## Work required
Examine the entries and show every line in which the word "images" is found.

## Input material
:::
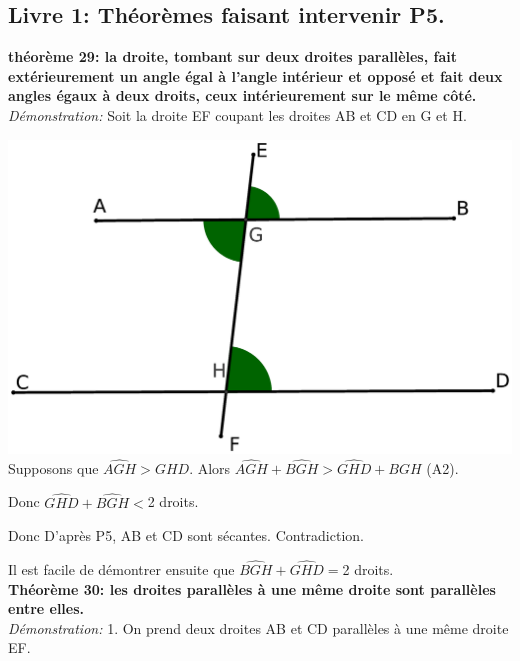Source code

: \documentclass[a4paper, 12pt, twoside]{book}
\begin{document}
 
 
  \subsection{Livre 1: Théorèmes faisant intervenir P5.}
 
  \textbf{théorème 29: la droite, tombant sur deux droites parallèles, fait extérieurement un angle égal à l'angle intérieur et opposé et fait deux angles égaux à deux droits, ceux intérieurement sur le même côté.}\\
  
  \textit{Démonstration:} Soit la droite EF coupant les droites AB et CD en G et H.
 
  \includegraphics[scale=0.2]{figures/th29.eps} \\
  
  
 Supposons que $\hat{AGH}>\hat{GHD}$. Alors  $\hat{AGH}+\hat{BGH}>\hat{GHD}+\hat{BGH}$ (A2).\
 
 Donc $\hat{GHD}+\hat{BGH}<$2 droits.\
 
 Donc D'après P5, AB et CD sont sécantes. Contradiction.\
 
 Il est facile de démontrer ensuite que  $\hat{BGH}+\hat{GHD}=$2 droits.\\
 
 \textbf{Théorème 30: les droites parallèles à une même droite sont parallèles entre elles.}\\
 
 \textit{ Démonstration:} 
1. On prend deux droites AB et CD parallèles à une même droite EF.\\ 
\end{document}
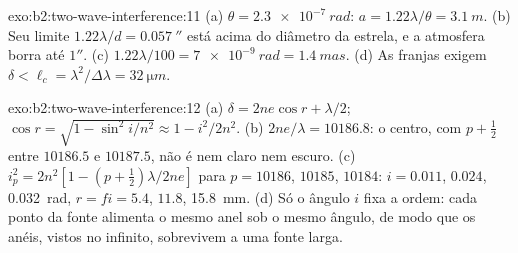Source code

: \begin{solution}{exo:b2:two-wave-interference:11}
(a) $\theta = \qty{2.3e-7}{rad}$: $a = 1.22\lambda/\theta = \qty{3.1}{m}$. (b) Seu limite $1.22\lambda/d =
\qty{0.057}{''}$ está acima do diâmetro da estrela, e a atmosfera borra
até $1''$. (c) $1.22\lambda/100 = \qty{7e-9}{rad} = \qty{1.4}{mas}$. (d) As franjas exigem
$\delta < \ell_c = \lambda^2/\Delta\lambda = \qty{32}{\micro m}$.
\end{solution}

\begin{solution}{exo:b2:two-wave-interference:12}
(a) $\delta = 2ne\cos r + \lambda/2$; $\cos r = \sqrt{1 - \sin^2i/n^2} \approx 1 - i^2/2n^2$.
(b) $2ne/\lambda = 10186.8$: o centro, com $p + \tfrac12$ entre $10186.5$ e
$10187.5$, não é nem claro nem escuro. (c) $i_p^2 = 2n^2[1 - (p + \tfrac12)\lambda/
2ne]$ para $p = 10186$, $10185$, $10184$: $i = 0.011$, $0.024$, \qty{0.032}{rad}, $r = fi
= 5.4$, $11.8$, \qty{15.8}{mm}. (d) Só o ângulo $i$ fixa a ordem: cada
ponto da fonte alimenta o mesmo anel sob o mesmo ângulo, de modo que os anéis, vistos
no infinito, sobrevivem a uma fonte larga.
\end{solution}

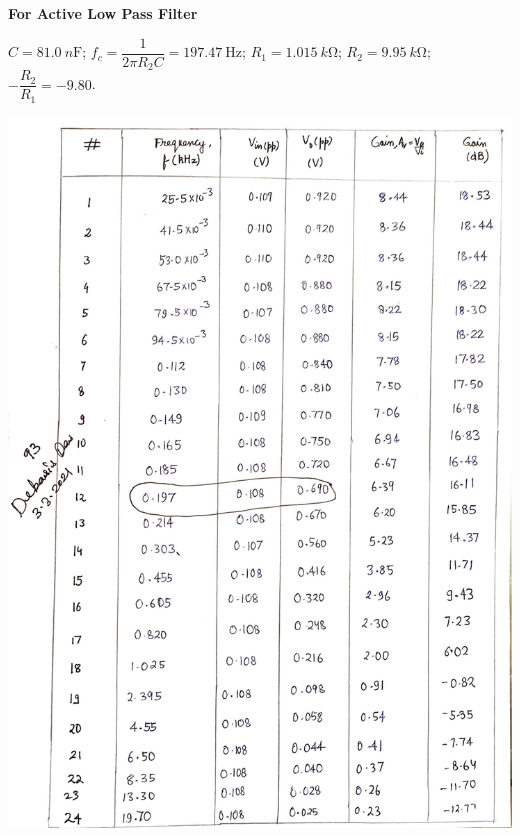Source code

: \clearpage
\begin{center}
    \textbf{For Active Low Pass Filter}
\end{center}
$C = \SI{81.0}{n \farad}$; $f_{c} = \dfrac{1}{2 \pi R_2 C} = \SI{197.47}{\hertz}$; $R_1 = \SI{1.015}{k\ohm}$; $R_2 = \SI{9.95}{k\ohm}$; $-\dfrac{R_2}{R_1} = -9.80$.
\begin{center}
    \includegraphics[scale = 0.25]{Documents/table.jpg}
\end{center}
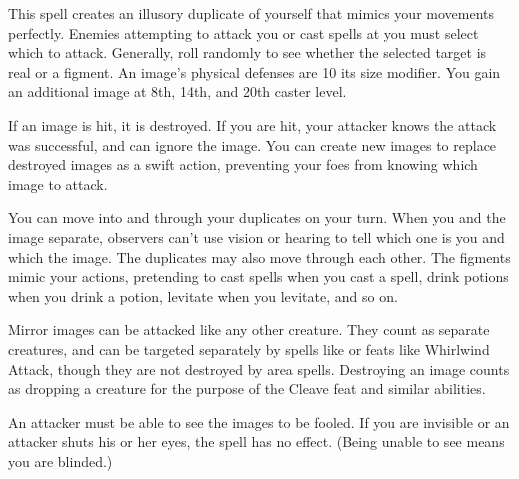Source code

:\spelldur{\durshort \dismissable}
\begin{spelleffect}
    This spell creates an illusory duplicate of yourself that mimics your movements perfectly. Enemies attempting to attack you or cast spells at you must select which to attack. Generally, roll randomly to see whether the selected target is real or a figment. An image's physical defenses are 10 \add its size modifier. You gain an additional image at 8th, 14th, and 20th caster level. 
    \par If an image is hit, it is destroyed. If you are hit, your attacker knows the attack was successful, and can ignore the image. You can create new images to replace destroyed images as a swift action, preventing your foes from knowing which image to attack.
    \par You can move into and through your duplicates on your turn. When you and the image separate, observers can't use vision or hearing to tell which one is you and which the image. The duplicates may also move through each other. The figments mimic your actions, pretending to cast spells when you cast a spell, drink potions when you drink a potion, levitate when you levitate, and so on.
    \par Mirror images can be attacked like any other creature. They count as separate creatures, and can be targeted separately by spells like  or feats like Whirlwind Attack, though they are not destroyed by area spells. Destroying an image counts as dropping a creature for the purpose of the Cleave feat and similar abilities.
\end{spelleffect}
\begin{spellnotes}
    An attacker must be able to see the images to be fooled. If you are invisible or an attacker shuts his or her eyes, the spell has no effect. (Being unable to see means you are blinded.)
\end{spellnotes}

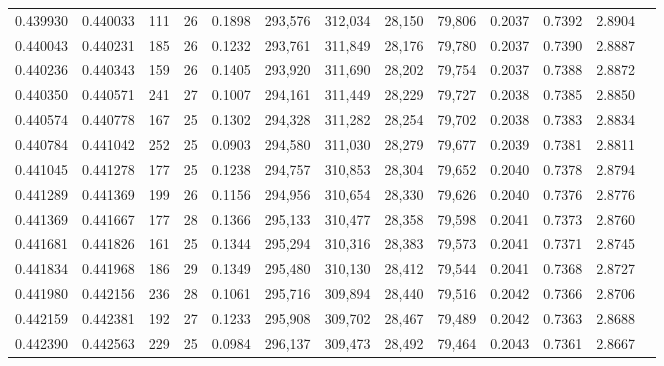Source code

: \begin{tabular}{rrrrrrrrrrrrr}
0.439930 & 0.440033 &   111 &  26 &                                     0.1898 & 293,576 & 312,034 &  28,150 &  79,806 & 0.2037 & 0.7392 & 2.8904 \\
0.440043 & 0.440231 &   185 &  26 &                                     0.1232 & 293,761 & 311,849 &  28,176 &  79,780 & 0.2037 & 0.7390 & 2.8887 \\
0.440236 & 0.440343 &   159 &  26 &                                     0.1405 & 293,920 & 311,690 &  28,202 &  79,754 & 0.2037 & 0.7388 & 2.8872 \\
0.440350 & 0.440571 &   241 &  27 &                                     0.1007 & 294,161 & 311,449 &  28,229 &  79,727 & 0.2038 & 0.7385 & 2.8850 \\
0.440574 & 0.440778 &   167 &  25 &                                     0.1302 & 294,328 & 311,282 &  28,254 &  79,702 & 0.2038 & 0.7383 & 2.8834 \\
0.440784 & 0.441042 &   252 &  25 &                                     0.0903 & 294,580 & 311,030 &  28,279 &  79,677 & 0.2039 & 0.7381 & 2.8811 \\
0.441045 & 0.441278 &   177 &  25 &                                     0.1238 & 294,757 & 310,853 &  28,304 &  79,652 & 0.2040 & 0.7378 & 2.8794 \\
0.441289 & 0.441369 &   199 &  26 &                                     0.1156 & 294,956 & 310,654 &  28,330 &  79,626 & 0.2040 & 0.7376 & 2.8776 \\
0.441369 & 0.441667 &   177 &  28 &                                     0.1366 & 295,133 & 310,477 &  28,358 &  79,598 & 0.2041 & 0.7373 & 2.8760 \\
0.441681 & 0.441826 &   161 &  25 &                                     0.1344 & 295,294 & 310,316 &  28,383 &  79,573 & 0.2041 & 0.7371 & 2.8745 \\
0.441834 & 0.441968 &   186 &  29 &                                     0.1349 & 295,480 & 310,130 &  28,412 &  79,544 & 0.2041 & 0.7368 & 2.8727 \\
0.441980 & 0.442156 &   236 &  28 &                                     0.1061 & 295,716 & 309,894 &  28,440 &  79,516 & 0.2042 & 0.7366 & 2.8706 \\
0.442159 & 0.442381 &   192 &  27 &                                     0.1233 & 295,908 & 309,702 &  28,467 &  79,489 & 0.2042 & 0.7363 & 2.8688 \\
0.442390 & 0.442563 &   229 &  25 &                                     0.0984 & 296,137 & 309,473 &  28,492 &  79,464 & 0.2043 & 0.7361 & 2.8667 \\

\end{tabular}
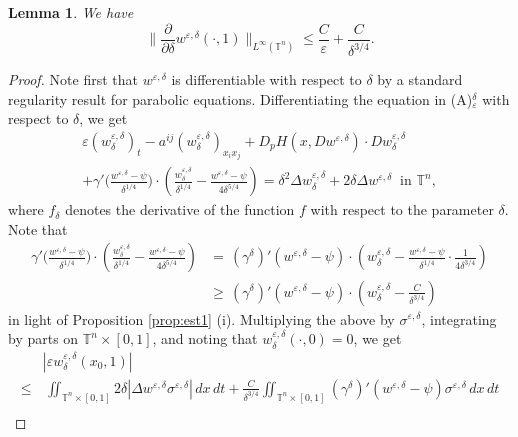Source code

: \documentclass[12pt,reqno]{amsart}
\theoremstyle{plain}
\newtheorem{lem}[thm]{Lemma}
\theoremstyle{remark}
\numberwithin{equation}{section}
\begin{document}
\begin{lem}\label{lem:est3}
We have 
\[
\Big\|\frac{\partial}{{\partial}{\delta}}w^{{\varepsilon},{\delta}}(\cdot,1)\Big\|_{{L^{\infty}}({\mathbb{T}}^n)}\le \frac{C}{\varepsilon}+\frac{C}{{\delta}^{3/4}}. 
\]
\end{lem}
\begin{proof}
Note first that $w^{{\varepsilon},{\delta}}$ is differentiable with respect to ${\delta}$ by a standard regularity result for parabolic equations.   
Differentiating the equation in (A)$_{\varepsilon}^{\delta}$ with respect to 
${\delta}$, we get  
\begin{multline*}
\varepsilon (w^{\varepsilon,{\delta}}_{\delta})_t 
-a^{ij}(w_{\delta}^{\varepsilon,{\delta}})_{x_ix_j}+ D_p H(x,D w^{\varepsilon,{\delta}}) \cdot D w^{\varepsilon,{\delta}}_{\delta}\\
+{\gamma}'\Big(\frac{w^{\varepsilon,{\delta}}-\psi}{{\delta}^{1/4}}\Big)
\cdot\left(\frac{w^{\varepsilon,{\delta}}_{\delta}}{{\delta}^{1/4}}
-\frac{w^{\varepsilon,{\delta}}-\psi}{4{\delta}^{5/4}}\right)
= {\delta}^2\Delta w^{\varepsilon,{\delta}}_{\delta} 
+ 2{\delta}\Delta w^{\varepsilon,{\delta}} \ 
\text{ in } {\mathbb{T}}^n, 
\end{multline*}
where $f_{\delta}$ denotes the derivative of the function $f$ with respect 
to the parameter ${\delta}$. 
Note that
\begin{align*}
{\gamma}'\Big(\frac{w^{\varepsilon,{\delta}}-\psi}{{\delta}^{1/4}}\Big)
\cdot\left(\frac{w^{\varepsilon,{\delta}}_{\delta}}{{\delta}^{1/4}}
-\frac{w^{\varepsilon,{\delta}}-\psi}{4{\delta}^{5/4}}\right)
&=\, 
({\gamma}^{\delta})'(w^{\varepsilon,{\delta}}-\psi)
\cdot\left(w^{\varepsilon,{\delta}}_{\delta}
-\frac{w^{\varepsilon,{\delta}}-\psi}{{\delta}^{1/4}}\cdot\frac{1}{4{\delta}^{3/4}}
\right)\\
&\ge\,
({\gamma}^{\delta})'(w^{\varepsilon,{\delta}}-\psi)
\cdot\left(w^{\varepsilon,{\delta}}_{\delta}-\frac{C}{{\delta}^{3/4}}\right)
\end{align*}
in light of Proposition \ref{prop:est1} (i). 
Multiplying the above by $\sigma^{\varepsilon, {\delta}}$, integrating by parts on ${\mathbb{T}}^n\times[0,1]$,
and noting that $w^{{\varepsilon},{\delta}}_{\delta}(\cdot,0)=0$, we get 
\begin{align*}
&|\varepsilon w^{\varepsilon,{\delta}}_{\delta} (x_0,1)| \\
\le&\, 
\iint_{{\mathbb{T}}^n\times[0,1]}2{\delta}|\Delta w^{\varepsilon,{\delta}} \sigma^{\varepsilon, {\delta}}| \, dx \, dt
+\frac{C}{{\delta}^{3/4}}\iint_{{\mathbb{T}}^n\times[0,1]}({\gamma}^{\delta})'(w^{\varepsilon,{\delta}}-\psi){\sigma}^{{\varepsilon},{\delta}} \, dx \, dt\\

\end{align*}
\end{proof}
\end{document}
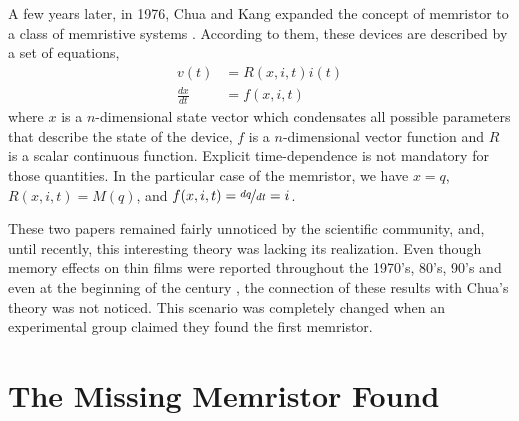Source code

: A few years later, in 1976, Chua and Kang expanded the concept of memristor to a class of memristive systems \cite{Chua1976}. According to them, these devices are described by a set of equations,
\begin{align}
 v(t)&=R(x,i,t)i(t)\label{eq:memristive_devices_res} \\
 \frac{dx}{dt}&=f(x,i,t) \label{eq:memristive_devices_var}
\end{align}
where $x$ is a $n$-dimensional state vector which condensates all possible parameters that describe the state of the device, $f$ is a $n$-dimensional vector function and $R$ is a scalar continuous function. Explicit time-dependence is not mandatory for those quantities. In the particular case of the memristor, we have $x = q$, \(R(x,i,t) = M(q)\), and \(f(x,i,t) = \nicefrac{dq}{dt} = i\).

These two papers remained fairly unnoticed by the scientific community, and, until recently, this interesting theory was lacking its realization. Even though memory effects on thin films were reported throughout the 1970's, 80's, 90's and even at the beginning of the century \cite{Dearnaley1970,Pinto1971,Oxley1977,Hirose1976,Beck2000,Upadhyaya1995,Kim2006}, the connection of these results with Chua's theory was not noticed. This scenario was completely changed when an experimental group claimed they found the first memristor.

\section{The Missing Memristor Found}

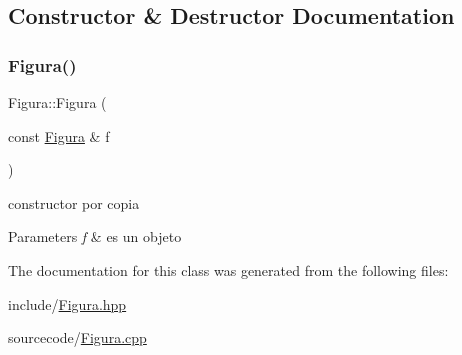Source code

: \subsection{Constructor \& Destructor Documentation}
\mbox{\label{class_figura_a2f55faa2fd40a5ebb2c5d1c958927f2a}} 
\subsubsection{\texorpdfstring{Figura()}{Figura()}}
{\footnotesize\ttfamily Figura\+::\+Figura (\begin{DoxyParamCaption}\item[{const \hyperlink{class_figura}{Figura} \&}]{f }\end{DoxyParamCaption})}



constructor por copia 


\begin{DoxyParams}{Parameters}
{\em f} & es un objeto \\
\hline
\end{DoxyParams}


The documentation for this class was generated from the following files\+:\begin{DoxyCompactItemize}
\item 
include/\hyperlink{_figura_8hpp}{Figura.\+hpp}\item 
sourcecode/\hyperlink{_figura_8cpp}{Figura.\+cpp}\end{DoxyCompactItemize}
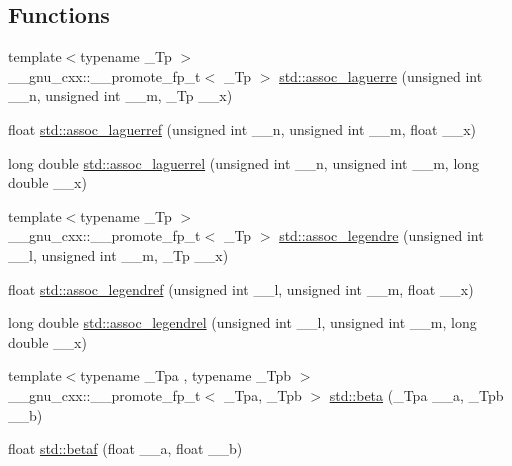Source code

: \subsection*{Functions}
\begin{DoxyCompactItemize}
\item 
{\footnotesize template$<$typename \+\_\+\+Tp $>$ }\\\+\_\+\+\_\+gnu\+\_\+cxx\+::\+\_\+\+\_\+promote\+\_\+fp\+\_\+t$<$ \+\_\+\+Tp $>$ \hyperlink{group__tr29124__math__spec__func_ga87158c36cc84c104a3b23582829d8831}{std\+::assoc\+\_\+laguerre} (unsigned int \+\_\+\+\_\+n, unsigned int \+\_\+\+\_\+m, \+\_\+\+Tp \+\_\+\+\_\+x)
\item 
float \hyperlink{group__tr29124__math__spec__func_gaf83d98f350a1cfcebee6a1f723cf90d2}{std\+::assoc\+\_\+laguerref} (unsigned int \+\_\+\+\_\+n, unsigned int \+\_\+\+\_\+m, float \+\_\+\+\_\+x)
\item 
long double \hyperlink{group__tr29124__math__spec__func_gac8e245671fb2df5de5fd978d03081f6c}{std\+::assoc\+\_\+laguerrel} (unsigned int \+\_\+\+\_\+n, unsigned int \+\_\+\+\_\+m, long double \+\_\+\+\_\+x)
\item 
{\footnotesize template$<$typename \+\_\+\+Tp $>$ }\\\+\_\+\+\_\+gnu\+\_\+cxx\+::\+\_\+\+\_\+promote\+\_\+fp\+\_\+t$<$ \+\_\+\+Tp $>$ \hyperlink{group__tr29124__math__spec__func_ga9df2525c1155eb8539e85323f18361a3}{std\+::assoc\+\_\+legendre} (unsigned int \+\_\+\+\_\+l, unsigned int \+\_\+\+\_\+m, \+\_\+\+Tp \+\_\+\+\_\+x)
\item 
float \hyperlink{group__tr29124__math__spec__func_ga3ced07ddd24bf4af56e2712d148e7f57}{std\+::assoc\+\_\+legendref} (unsigned int \+\_\+\+\_\+l, unsigned int \+\_\+\+\_\+m, float \+\_\+\+\_\+x)
\item 
long double \hyperlink{group__tr29124__math__spec__func_ga55977b425a539146f060dec1c8003344}{std\+::assoc\+\_\+legendrel} (unsigned int \+\_\+\+\_\+l, unsigned int \+\_\+\+\_\+m, long double \+\_\+\+\_\+x)
\item 
{\footnotesize template$<$typename \+\_\+\+Tpa , typename \+\_\+\+Tpb $>$ }\\\+\_\+\+\_\+gnu\+\_\+cxx\+::\+\_\+\+\_\+promote\+\_\+fp\+\_\+t$<$ \+\_\+\+Tpa, \+\_\+\+Tpb $>$ \hyperlink{group__tr29124__math__spec__func_gaffed6cf5d5e3daf3e2c3a936bc0a33e7}{std\+::beta} (\+\_\+\+Tpa \+\_\+\+\_\+a, \+\_\+\+Tpb \+\_\+\+\_\+b)
\item 
float \hyperlink{group__tr29124__math__spec__func_ga12dc61ee4c09172151cf092ed387e203}{std\+::betaf} (float \+\_\+\+\_\+a, float \+\_\+\+\_\+b)

\end{DoxyCompactItemize}
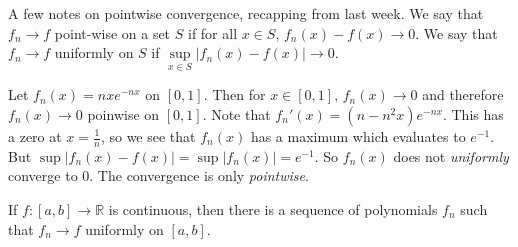 \documentclass[crop=false,class=article,oneside]{standalone}
\begin{document}
        A few notes on pointwise convergence, recapping
        from last week. We say that $f_{n}\rightarrow{f}$
        point-wise on a set $S$ if for all $x\in{S}$,
        $f_{n}(x)-f(x)\rightarrow{0}$. We say that
        $f_{n}\rightarrow{f}$ uniformly on $S$ if
        $\underset{x\in{S}}{\sup}%
         |f_{n}(x)-f(x)|\rightarrow{0}$.
        \begin{example}
            Let $f_{n}(x)=nxe^{-nx}$ on $[0,1]$.
            Then for $x\in[0,1]$, $f_{n}(x)\rightarrow{0}$
            and therefore $f_{n}(x)\rightarrow{0}$ poinwise
            on $[0,1]$. Note that
            $f_{n}'(x)=(n-n^{2}x)e^{-nx}$. This has a
            zero at $x=\frac{1}{n}$, so we see that
            $f_{n}(x)$ has a maximum
            which evaluates to $e^{-1}$. But
            $\sup|f_{n}(x)-f(x)|=\sup|f_{n}(x)|=e^{-1}$.
            So $f_{n}(x)$ does not
            \textit{uniformly} converge to $0$. The
            convergence is only \textit{pointwise}.
        \end{example}
        \begin{theorem}
            If $f:[a,b]\rightarrow\mathbb{R}$ is continuous,
            then there is a sequence of polynomials
            $f_{n}$ such that $f_{n}\rightarrow{f}$
            uniformly on $[a,b]$.
        \end{theorem}
\end{document}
:::
## Solved exercise
    \par If an image is hit, it is destroyed. If you are hit, your attacker knows the attack was successful, and can ignore the image. You can create new images to replace destroyed images as a swift action, preventing your foes from knowing which image to attack.
    \par Mirror images can be attacked like any other creature. They count as separate creatures, and can be targeted separately by spells like  or feats like Whirlwind Attack, though they are not destroyed by area spells. Destroying an image counts as dropping a creature for the purpose of the Cleave feat and similar abilities.
    An attacker must be able to see the images to be fooled. If you are invisible or an attacker shuts his or her eyes, the spell has no effect. (Being unable to see means you are blinded.)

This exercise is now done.